7 things you need to know about the Olympic Women's Golf Competition
If you paid attention to even one minute of the Olympic men's golf coverage last week, you probably know that Justin Rose won the first golf gold medal in 112 years. But you probably don't know that someone will end an even longer drought on the women's side this week. American Margaret Abbott is the only woman ever to win the Olympic golf competition, doing so in 1900. Abbott was also the first woman to win an Olympic gold medal. Well, sort of.
Abbott actually took home a porcelain bowl for winning the nine-hole event in Paris, because there were no Olympic gold medals yet. Bummer. But fast forward 116 years and we'll finally see another Olympic champ in women's golf. And to prepare for the tournament, here are seven other things you actually need to know.
1. The women's field is much stronger than the men's.

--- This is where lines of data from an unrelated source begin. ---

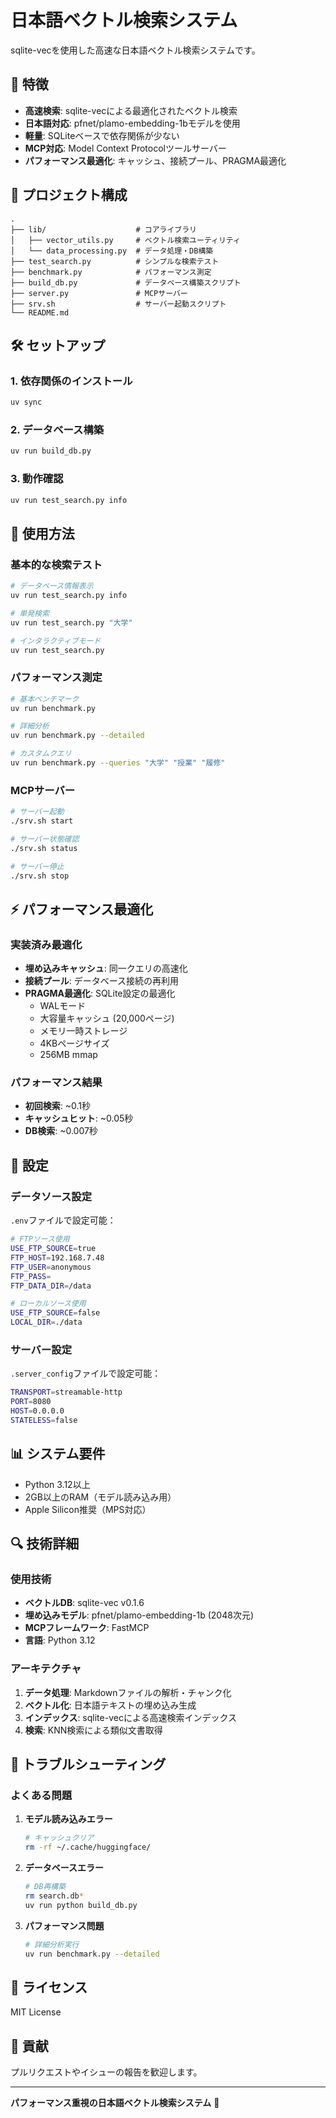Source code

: # 日本語ベクトル検索システム

sqlite-vecを使用した高速な日本語ベクトル検索システムです。

## 🚀 特徴

- **高速検索**: sqlite-vecによる最適化されたベクトル検索
- **日本語対応**: pfnet/plamo-embedding-1bモデルを使用
- **軽量**: SQLiteベースで依存関係が少ない
- **MCP対応**: Model Context Protocolツールサーバー
- **パフォーマンス最適化**: キャッシュ、接続プール、PRAGMA最適化

## 📁 プロジェクト構成

```
.
├── lib/                    # コアライブラリ
│   ├── vector_utils.py     # ベクトル検索ユーティリティ
│   └── data_processing.py  # データ処理・DB構築
├── test_search.py          # シンプルな検索テスト
├── benchmark.py            # パフォーマンス測定
├── build_db.py             # データベース構築スクリプト
├── server.py               # MCPサーバー
├── srv.sh                  # サーバー起動スクリプト
└── README.md
```

## 🛠️ セットアップ

### 1. 依存関係のインストール

```bash
uv sync
```

### 2. データベース構築

```bash
uv run build_db.py
```

### 3. 動作確認

```bash
uv run test_search.py info
```

## 📖 使用方法

### 基本的な検索テスト

```bash
# データベース情報表示
uv run test_search.py info

# 単発検索
uv run test_search.py "大学"

# インタラクティブモード
uv run test_search.py
```

### パフォーマンス測定

```bash
# 基本ベンチマーク
uv run benchmark.py

# 詳細分析
uv run benchmark.py --detailed

# カスタムクエリ
uv run benchmark.py --queries "大学" "授業" "履修"
```

### MCPサーバー

```bash
# サーバー起動
./srv.sh start

# サーバー状態確認
./srv.sh status

# サーバー停止
./srv.sh stop
```

## ⚡ パフォーマンス最適化

### 実装済み最適化

- **埋め込みキャッシュ**: 同一クエリの高速化
- **接続プール**: データベース接続の再利用
- **PRAGMA最適化**: SQLite設定の最適化
  - WALモード
  - 大容量キャッシュ (20,000ページ)
  - メモリ一時ストレージ
  - 4KBページサイズ
  - 256MB mmap

### パフォーマンス結果

- **初回検索**: ~0.1秒
- **キャッシュヒット**: ~0.05秒
- **DB検索**: ~0.007秒

## 🔧 設定

### データソース設定

`.env`ファイルで設定可能：

```bash
# FTPソース使用
USE_FTP_SOURCE=true
FTP_HOST=192.168.7.48
FTP_USER=anonymous
FTP_PASS=
FTP_DATA_DIR=/data

# ローカルソース使用
USE_FTP_SOURCE=false
LOCAL_DIR=./data
```

### サーバー設定

`.server_config`ファイルで設定可能：

```bash
TRANSPORT=streamable-http
PORT=8080
HOST=0.0.0.0
STATELESS=false
```

## 📊 システム要件

- Python 3.12以上
- 2GB以上のRAM（モデル読み込み用）
- Apple Silicon推奨（MPS対応）

## 🔍 技術詳細

### 使用技術

- **ベクトルDB**: sqlite-vec v0.1.6
- **埋め込みモデル**: pfnet/plamo-embedding-1b (2048次元)
- **MCPフレームワーク**: FastMCP
- **言語**: Python 3.12

### アーキテクチャ

1. **データ処理**: Markdownファイルの解析・チャンク化
2. **ベクトル化**: 日本語テキストの埋め込み生成
3. **インデックス**: sqlite-vecによる高速検索インデックス
4. **検索**: KNN検索による類似文書取得

## 🚨 トラブルシューティング

### よくある問題

1. **モデル読み込みエラー**
   ```bash
   # キャッシュクリア
   rm -rf ~/.cache/huggingface/
   ```

2. **データベースエラー**
   ```bash
   # DB再構築
   rm search.db*
   uv run python build_db.py
   ```

3. **パフォーマンス問題**
   ```bash
   # 詳細分析実行
   uv run benchmark.py --detailed
   ```

## 📝 ライセンス

MIT License

## 🤝 貢献

プルリクエストやイシューの報告を歓迎します。

---

**パフォーマンス重視の日本語ベクトル検索システム** 🚀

Whereas six of the top 10 in the Official World Golf Ranking didn't play in the men's event, the top nine players in the Rolex Ranking (which uses a similar calculation) will tee it up in Rio this week. That number would be even more stout, but No. 10, Ha Na Jang, wasn't eligible because she was only ranked fifth among South Korean women. Further evidence of the strength of this week's 60-woman field is how much more valuable this tournament is worth. Whereas the men's event actually awarded fewer world ranking points than the Travelers Championship the week prior, there are a lot more points at stake for the women.
2. The women's schedule is even crazier than the men's.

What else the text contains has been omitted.